→ **SOURCE MATERIAL**:
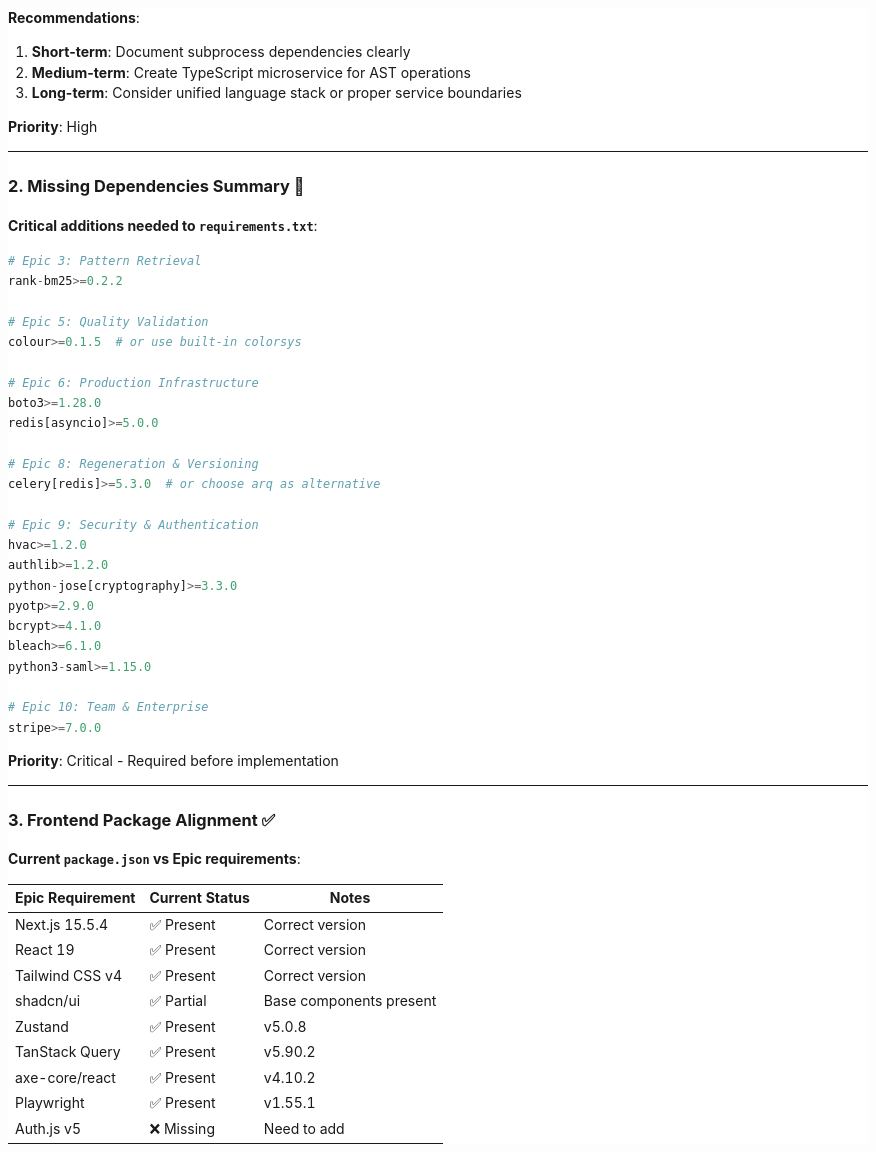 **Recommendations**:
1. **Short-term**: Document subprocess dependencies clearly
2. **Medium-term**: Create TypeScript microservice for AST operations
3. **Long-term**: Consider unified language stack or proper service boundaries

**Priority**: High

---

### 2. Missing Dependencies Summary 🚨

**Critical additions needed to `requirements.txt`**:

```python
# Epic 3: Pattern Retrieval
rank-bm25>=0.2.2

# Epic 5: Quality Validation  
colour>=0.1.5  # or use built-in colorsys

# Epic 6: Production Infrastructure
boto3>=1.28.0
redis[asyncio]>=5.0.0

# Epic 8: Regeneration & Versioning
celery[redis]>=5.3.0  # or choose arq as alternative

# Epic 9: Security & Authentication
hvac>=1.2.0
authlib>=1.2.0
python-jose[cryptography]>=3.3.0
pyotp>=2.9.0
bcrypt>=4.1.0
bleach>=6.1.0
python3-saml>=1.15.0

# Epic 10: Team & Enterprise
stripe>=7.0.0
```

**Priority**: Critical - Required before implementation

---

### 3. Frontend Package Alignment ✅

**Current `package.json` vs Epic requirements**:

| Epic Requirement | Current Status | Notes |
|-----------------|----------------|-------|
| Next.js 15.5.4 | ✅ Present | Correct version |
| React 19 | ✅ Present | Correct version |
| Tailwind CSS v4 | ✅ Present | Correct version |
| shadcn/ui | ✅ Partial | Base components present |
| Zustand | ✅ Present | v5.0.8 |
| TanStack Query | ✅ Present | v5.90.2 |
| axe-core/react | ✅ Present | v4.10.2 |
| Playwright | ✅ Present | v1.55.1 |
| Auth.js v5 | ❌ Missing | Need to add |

---

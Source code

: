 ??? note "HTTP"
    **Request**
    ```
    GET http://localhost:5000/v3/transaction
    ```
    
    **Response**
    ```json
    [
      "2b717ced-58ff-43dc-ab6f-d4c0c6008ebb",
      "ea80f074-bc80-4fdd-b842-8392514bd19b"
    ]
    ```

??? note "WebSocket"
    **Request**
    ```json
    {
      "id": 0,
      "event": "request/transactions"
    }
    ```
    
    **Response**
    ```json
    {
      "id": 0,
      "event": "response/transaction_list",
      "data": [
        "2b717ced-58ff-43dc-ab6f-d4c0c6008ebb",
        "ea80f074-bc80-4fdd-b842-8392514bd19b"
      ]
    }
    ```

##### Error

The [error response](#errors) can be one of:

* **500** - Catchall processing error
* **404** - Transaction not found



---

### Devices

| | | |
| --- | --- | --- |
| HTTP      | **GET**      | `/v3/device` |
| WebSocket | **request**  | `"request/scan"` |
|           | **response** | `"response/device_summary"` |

→ **PROBLEM TO WORK ON**: The entries above hold a line with "components present |" and a later line with "Need to add |". Write out exactly those lines and all lines between, nothing more.

→ **OUTPUT OF THE EXERCISE**:
| shadcn/ui | ✅ Partial | Base components present |
| Zustand | ✅ Present | v5.0.8 |
| TanStack Query | ✅ Present | v5.90.2 |
| axe-core/react | ✅ Present | v4.10.2 |
| Playwright | ✅ Present | v1.55.1 |
| Auth.js v5 | ❌ Missing | Need to add |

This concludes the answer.